- Insider has been trying to get answers on the deaths of five men in Mississippi who died during confrontations with, or in the custody of sheriff's deputies.
- The Rankin County Sheriff's Department has only turned over public records related to two of them.
- Insider filed a lawsuit Monday demanding the outstanding incident reports.
Insider filed a lawsuit Monday after a Mississippi sheriff's department repeatedly refused to turn over public records related to a string of men who died last year during confrontations with, or in the custody of, sheriff's deputies.
For the past five months, Insider has been trying to get answers from the Rankin County Sheriff's Department about the deaths over an eight-month period of Damien Cameron, Trevor McKinley, Cory Jackson, Robert Rushton, and Adam Coker. Insider has sought to obtain public records, including incident reports, related to the five men's deaths but has only received incident reports related to two of them.
Insider is now asking the Chancery Court of Rankin County to "order RCSD to produce the public records sought" and to award Insider all costs and expenses — including attorneys' fees — for failing to turn the rest of the reports over.
Rushton and McKinley were shot to death during confrontations with Rankin County sheriff's deputies, while Cameron, Jackson, and Coker died in RCSD custody.
On February 17, Insider requested incident reports, dispatch logs, and other law enforcement records relating to four of the men who died after interactions with Rankin County sheriff deputies. The fifth report was requested seperately.
Insider received a response a week later from Jason Dare, an attorney representing the RCSD, spelling out the necessary fees to produce the records.
The payment was delivered on March 2, but out of the four incident reports requested, RCSD only produced an incident report for Corey Jackson's death in custody. Records for Coker, which were requested seperately, were also provided.
As for the incident reports requested in connection with Cameron, McKinley, and Rushton's deaths, the RCSD claimed those reports were "exempt from production," according to the lawsuit.
Families of the deceased have a also been met with roadblocks when seeking information about their loved ones.

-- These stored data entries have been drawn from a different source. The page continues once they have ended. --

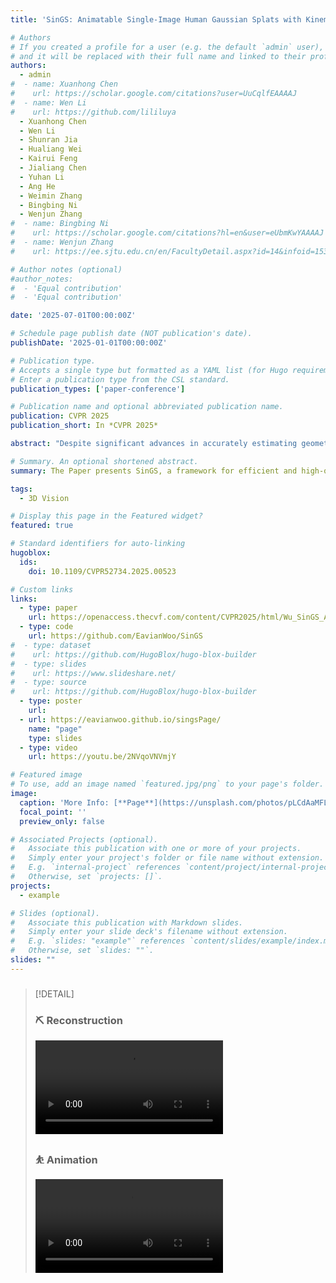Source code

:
 ```yaml
---
title: 'SinGS: Animatable Single-Image Human Gaussian Splats with Kinematic Priors'

# Authors
# If you created a profile for a user (e.g. the default `admin` user), write the username (folder name) here
# and it will be replaced with their full name and linked to their profile.
authors:
  - admin
#  - name: Xuanhong Chen
#    url: https://scholar.google.com/citations?user=UuCqlfEAAAAJ
#  - name: Wen Li
#    url: https://github.com/lililuya
  - Xuanhong Chen
  - Wen Li
  - Shunran Jia
  - Hualiang Wei
  - Kairui Feng
  - Jialiang Chen
  - Yuhan Li
  - Ang He
  - Weimin Zhang
  - Bingbing Ni
  - Wenjun Zhang
#  - name: Bingbing Ni
#    url: https://scholar.google.com/citations?hl=en&user=eUbmKwYAAAAJ
#  - name: Wenjun Zhang
#    url: https://ee.sjtu.edu.cn/en/FacultyDetail.aspx?id=14&infoid=153&flag=153

# Author notes (optional)
#author_notes:
#  - 'Equal contribution'
#  - 'Equal contribution'

date: '2025-07-01T00:00:00Z'

# Schedule page publish date (NOT publication's date).
publishDate: '2025-01-01T00:00:00Z'

# Publication type.
# Accepts a single type but formatted as a YAML list (for Hugo requirements).
# Enter a publication type from the CSL standard.
publication_types: ['paper-conference']

# Publication name and optional abbreviated publication name.
publication: CVPR 2025
publication_short: In *CVPR 2025*

abstract: "Despite significant advances in accurately estimating geometry in contemporary single-image 3D human reconstruction, creating a high-quality, efficient, and animatable 3D avatar remains an open challenge. Two key obstacles persist: incomplete observation and inconsistent 3D priors. To address these challenges, we propose SinGS, aiming to achieve high-quality and efficient animatable 3D avatar reconstruction. At the heart of SinGS are two key components: Kinematic Human Diffusion and Geometry-Preserving 3D Gaussain Splatting. The former is a foundational human model that samples within pose space to generate a highly 3D-consistent and high-quality sequence of human images, inferring unseen viewpoints and providing kinematic priors. The latter is a system that reconstructs a compact, high-quality 3D avatar even under imperfect priors, achieved through a novel semantic Laplacian regularization and a geometry-preserving density control strategy that enable precise and compact assembly of 3D primitives. Extensive experiments demonstrate that SinGS enables lifelike, animatable human reconstructions, maintaining both high quality and inference efficiency (up to 70FPS)."

# Summary. An optional shortened abstract.
summary: The Paper presents SinGS, a framework for efficient and high-quality animatable 3D human reconstruction from a single image. It integrates Kinematic Human Diffusion to infer unseen poses and Geometry-Preserving Gaussian Splatting to build compact, realistic avatars, achieving lifelike performance at real-time speeds.

tags:
  - 3D Vision

# Display this page in the Featured widget?
featured: true

# Standard identifiers for auto-linking
hugoblox:
  ids:
    doi: 10.1109/CVPR52734.2025.00523

# Custom links
links:
  - type: paper
    url: https://openaccess.thecvf.com/content/CVPR2025/html/Wu_SinGS_Animatable_Single-Image_Human_Gaussian_Splats_with_Kinematic_Priors_CVPR_2025_paper.html
  - type: code
    url: https://github.com/EavianWoo/SinGS
#  - type: dataset
#    url: https://github.com/HugoBlox/hugo-blox-builder
#  - type: slides
#    url: https://www.slideshare.net/
#  - type: source
#    url: https://github.com/HugoBlox/hugo-blox-builder
  - type: poster
    url: 
  - url: https://eavianwoo.github.io/singsPage/
    name: "page"
    type: slides
  - type: video
    url: https://youtu.be/2NVqoVNVmjY

# Featured image
# To use, add an image named `featured.jpg/png` to your page's folder.
image:
  caption: 'More Info: [**Page**](https://unsplash.com/photos/pLCdAaMFLTE)'
  focal_point: ''
  preview_only: false

# Associated Projects (optional).
#   Associate this publication with one or more of your projects.
#   Simply enter your project's folder or file name without extension.
#   E.g. `internal-project` references `content/project/internal-project/index.md`.
#   Otherwise, set `projects: []`.
projects:
  - example

# Slides (optional).
#   Associate this publication with Markdown slides.
#   Simply enter your slide deck's filename without extension.
#   E.g. `slides: "example"` references `content/slides/example/index.md`.
#   Otherwise, set `slides: ""`.
slides: ""
---
```

###

> [!DETAIL]
> ### ⛏ Reconstruction
> ![rec](RecBrief.mp4)
> ### ⛹ Animation
> ![Ani](AniBrief.mp4)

"I want some answers," Charlene Quarles, Trevor McKinley's grandmother, told Insider for a story published in March. "If it was all upfront and done by the law, why would nobody tell you anything? It's been six months."
"We don't have a toxicology report, we don't have any information whatsoever," Jackie McKinley, his mother, said. "They've released nothing to us. They wouldn't even release his body to us. We weren't able to have a funeral for three weeks."

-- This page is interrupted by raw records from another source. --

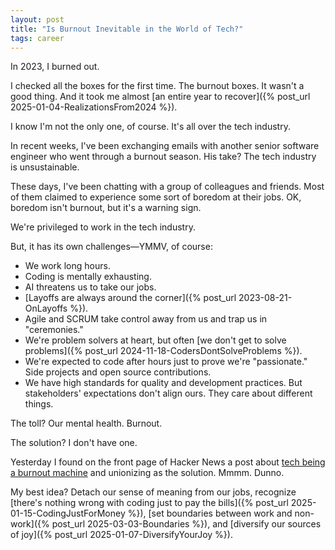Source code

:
 ```yaml
---
layout: post
title: "Is Burnout Inevitable in the World of Tech?"
tags: career
---
```


In 2023, I burned out.

I checked all the boxes for the first time. The burnout boxes. It wasn't a good thing. And it took me almost [an entire year to recover]({% post_url 2025-01-04-RealizationsFrom2024 %}).

I know I'm not the only one, of course. It's all over the tech industry.

In recent weeks, I've been exchanging emails with another senior software engineer who went through a burnout season. His take? The tech industry is unsustainable.

These days, I've been chatting with a group of colleagues and friends. Most of them claimed to experience some sort of boredom at their jobs. OK, boredom isn't burnout, but it's a warning sign.

We're privileged to work in the tech industry.

But, it has its own challenges—YMMV, of course:

* We work long hours.
* Coding is mentally exhausting.
* AI threatens us to take our jobs.
* [Layoffs are always around the corner]({% post_url 2023-08-21-OnLayoffs %}).
* Agile and SCRUM take control away from us and trap us in "ceremonies."
* We're problem solvers at heart, but often [we don't get to solve problems]({% post_url 2024-11-18-CodersDontSolveProblems %}).
* We're expected to code after hours just to prove we're "passionate." Side projects and open source contributions.
* We have high standards for quality and development practices. But stakeholders' expectations don't align ours. They care about different things.

The toll? Our mental health. Burnout.

The solution? I don't have one.

Yesterday I found on the front page of Hacker News a post about [tech being a burnout machine](https://unionize.fyi/) and unionizing as the solution. Mmmm. Dunno.

My best idea? Detach our sense of meaning from our jobs, recognize [there's nothing wrong with coding just to pay the bills]({% post_url 2025-01-15-CodingJustForMoney %}), [set boundaries between work and non-work]({% post_url 2025-03-03-Boundaries %}), and [diversify our sources of joy]({% post_url 2025-01-07-DiversifyYourJoy %}).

When Insider wrote the department urging it to reconsider, Dare responded with further explanation as to why the requests were denied.
In a March 10 email to Insider, Dare said the RCSD couldn't turn the reports over until after the Mississippi Bureau of Investigation finished investigating the incidents and/or at the "conclusion of any criminal proceedings."

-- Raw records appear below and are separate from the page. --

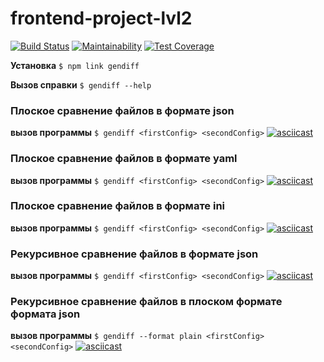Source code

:# frontend-project-lvl2

[![Build Status](https://travis-ci.org/Lev93/frontend-project-lvl2.svg?branch=master)](https://travis-ci.org/Lev93/frontend-project-lvl2)
[![Maintainability](https://api.codeclimate.com/v1/badges/a9ecb23d906812737a76/maintainability)](https://codeclimate.com/github/Lev93/frontend-project-lvl2/maintainability)
[![Test Coverage](https://api.codeclimate.com/v1/badges/a9ecb23d906812737a76/test_coverage)](https://codeclimate.com/github/Lev93/frontend-project-lvl2/test_coverage)

**Установка**
```$ npm link gendiff```

**Вызов справки**
```$ gendiff --help```

### **Плоское сравнение файлов в формате json**

**вызов программы**
```$ gendiff <firstConfig> <secondConfig>```
[![asciicast](https://asciinema.org/a/Q4Es1ffOH2lCdvUuLQzZ1mHuk.svg)](https://asciinema.org/a/Q4Es1ffOH2lCdvUuLQzZ1mHuk)
### **Плоское сравнение файлов в формате yaml**

**вызов программы**
```$ gendiff <firstConfig> <secondConfig>```
[![asciicast](https://asciinema.org/a/OQyAw5we3drX0iT6FnDqUiKhF.svg)](https://asciinema.org/a/OQyAw5we3drX0iT6FnDqUiKhF)
### **Плоское сравнение файлов в формате ini**

**вызов программы**
```$ gendiff <firstConfig> <secondConfig>```
[![asciicast](https://asciinema.org/a/nA0teo8pd0zWHXZtzyPDgdBkc.svg)](https://asciinema.org/a/nA0teo8pd0zWHXZtzyPDgdBkc)
### **Рекурсивное сравнение файлов в формате json**

**вызов программы**
```$ gendiff <firstConfig> <secondConfig>```
[![asciicast](https://asciinema.org/a/DCESfZ2PZdd5yYHymkT6yVnRE.svg)](https://asciinema.org/a/DCESfZ2PZdd5yYHymkT6yVnRE)
### **Рекурсивное сравнение файлов в плоском формате формата json**

**вызов программы**
```$ gendiff --format plain <firstConfig> <secondConfig>```
[![asciicast](https://asciinema.org/a/QuWCtxoZCLgDakSZJU3NMjcqe.svg)](https://asciinema.org/a/QuWCtxoZCLgDakSZJU3NMjcqe)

But as Insider's attorney, Paloma Wu, argued in the lawsuit, there is "no exception recognized" under the Mississippi Public Records Act that allows the RCSD to withhold incident reports.
"RCSD may not withhold the records requested because another agency, MBI, may or may not have an open investigation into how the four men died in custody or at the hands of RCSD. Incident reports are generated for all arrests — and these hallmark public records do not become non-public if an agency is investigating a related crime. Indeed arrests necessarily involve open criminal investigations, and the PRA is clear that incident reports do not cease to be public records on that basis. They must be produced pursuant to a PRA request — regardless of the presence or absence of an open investigation," Wu argued in the lawsuit.
Wu works with the Mississippi Center for Justice, a nonprofit, public interest law firm representing Insider in the case. Apart from providing background information on Mississippi law enforcement's history of providing public records and transparency, the Mississippi Center for Justice was not used as a source for the purposes of this story and has had no further influence on the reporting.
Insider reached out to Rankin County for comment on the lawsuit's filing but did not immediately receive a response.
"Just getting the truth more than anything has just been difficult, and Rankin County Sheriff's department, in my opinion, they feel as though we're not entitled to know the truth," Archie Skiffer, a friend of Damien Cameron's family, told Insider. "What happened happened and just deal with it ... We're not going to get any information from them and they keep passing the buck."